The concept of consulting the recipients of charity on their preference was clearly unconventional but it won the day none the less. Robert was an active committee member on the board organising the Brossley Horticultural Show, charmingly reported in the Wellington Journal as a
near miraculous achievement in an area principally associated with smoke (!) because its busy manufactories constantly emit their Stygian fumes, in evidence of the abiding prosperity of the place . . . Therefore it must have been a delicious experience to non-residential visitors . . . that the district had been made to blossom with such brilliant abundance and give such proof of its full fruition . . .
Robert and Caroline played their part in the judging and joined in the dancing to the strains of the Coalbrookdale Band conducted by Sergeant Beardshaw. Robert was the chairman of the Brossley Wood branch of the British and Foreign Bible Society, and suggested scholarships for boys and girls to celebrate Queen Victoria’s diamond jubilee.
Robert and Caroline were on friendly terms with the 4th Lord Forrester, owner of a large estate centred on Willey Hall, of which Benthall Hall formed a subsidiary manor. Lord Forrester was an elderly canon of York Minster, who therefore had much in common with Caroline. When he died in June 1894 there was a service in York Minster after which his body was taken to Much Wenlock by train. Robert played a central role in his funeral in Shropshire, as part of the committee who met the coffin at the station and then as one of the pall bearers who bore it during the funeral service at the local church.

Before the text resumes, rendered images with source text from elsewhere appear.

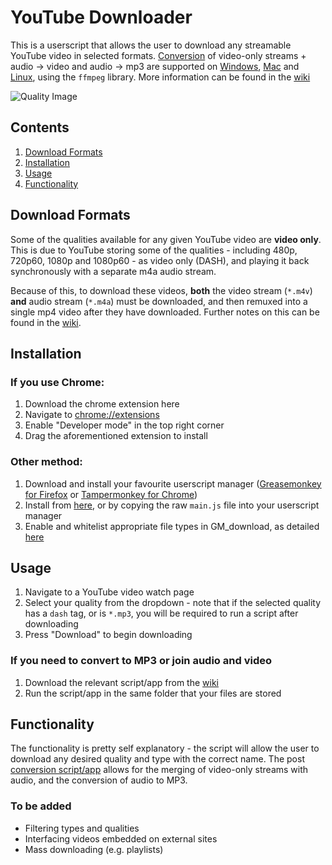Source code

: # YouTube Downloader
This is a userscript that allows the user to download any streamable YouTube video in selected formats. [Conversion](https://github.com/Domination9987/YouTube-Downloader/wiki/2.-Conversion) of video-only streams + audio -> video and audio -> mp3 are supported on [Windows](https://github.com/Domination9987/YouTube-Downloader/wiki/2.-Conversion#windows), [Mac](https://github.com/Domination9987/YouTube-Downloader/wiki/2.-Conversion#mac) and [Linux](https://github.com/Domination9987/YouTube-Downloader/wiki/2.-Conversion#linux), using the `ffmpeg` library. More information can be found in the [wiki](https://github.com/Domination9987/YouTube-Downloader/wiki/)

<img src="https://raw.githubusercontent.com/Domination9987/YouTube-Downloader/master/screenshots/qualities.png" alt="Quality Image"> 

## Contents
1. [Download Formats](#download-formats)
2. [Installation](#installation)
3. [Usage](#usage)
4. [Functionality](#functionality)

## Download Formats
Some of the qualities available for any given YouTube video are **video only**. This is due to YouTube storing some of the qualities - including 480p, 720p60, 1080p and 1080p60 - as video only (DASH), and playing it back synchronously with a separate m4a audio stream.

Because of this, to download these videos, **both** the video stream (`*.m4v`) **and** audio stream (`*.m4a`) must be downloaded, and then remuxed into a single mp4 video after they have downloaded. Further notes on this can be found in the [wiki](https://github.com/Domination9987/YouTube-Downloader/wiki/2.-Conversion/).
## Installation
### If you use Chrome:
1. Download the chrome extension here
2. Navigate to <a href="chrome://extensions/">chrome://extensions</a>
3. Enable "Developer mode" in the top right corner
4. Drag the aforementioned extension to install

### Other method:
1. Download and install your favourite userscript manager ([Greasemonkey for Firefox](https://addons.mozilla.org/en-US/firefox/addon/greasemonkey/) or [Tampermonkey for Chrome](https://chrome.google.com/webstore/detail/tampermonkey/dhdgffkkebhmkfjojejmpbldmpobfkfo?hl=en))
2. Install from [here](https://greasyfork.org/en/scripts/13851-youtube-downloader/), or by copying the raw `main.js` file into your userscript manager
3. Enable and whitelist appropriate file types in GM_download, as detailed [here](https://github.com/Domination9987/YouTube-Downloader/wiki/3.-GM_Download)

## Usage
1. Navigate to a YouTube video watch page
2. Select your quality from the dropdown - note that if the selected quality has a `dash` tag, or is `*.mp3`, you will be required to run a script after downloading
3. Press "Download" to begin downloading

### If you need to convert to MP3 or join audio and video
1. Download the relevant script/app from the [wiki](https://github.com/Domination9987/YouTube-Downloader/wiki/2.-Conversion)
2. Run the script/app in the same folder that your files are stored

## Functionality
The functionality is pretty self explanatory - the script will allow the user to download any desired quality and type with the correct name. The post [conversion script/app](https://github.com/Domination9987/YouTube-Downloader/wiki/2.-Conversion) allows for the merging of video-only streams with audio, and the conversion of audio to MP3.

### To be added
+ Filtering types and qualities
+ Interfacing videos embedded on external sites
+ Mass downloading (e.g. playlists)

Caroline, equally conscientiously, played her part in local life, supporting charities and local institutions, frequently by singing or accompanying concerts in aid of good causes. For example, on 5 January 1901 she presided at one of the tea tables at a concert in aid of the organ fund, chaired by Robert. After tea she accompanied the performers, along with Miss Watkins and Miss Southern, ‘their efforts being heartily appreciated’. On 22 June the same year, she and Robert hosted the Mothers’ Meeting:
On Monday, through the kindness of Mr and Mrs Bateman, the members of the Mothers’ Meeting, to the number thirty, were entertained to tea at the Hall. After a very enjoyable meal, the members, accompanied by Mr and Mrs Bateman and Mrs Terry [the Vicar’s wife], walked for some time in the artistically laid out grounds. Subsequently they returned to the Hall, when Mr Dorbree, lately a member of the original Regiment of the Imperial Light Horse, kindly gave some of his experiences while besieged at Ladysmith.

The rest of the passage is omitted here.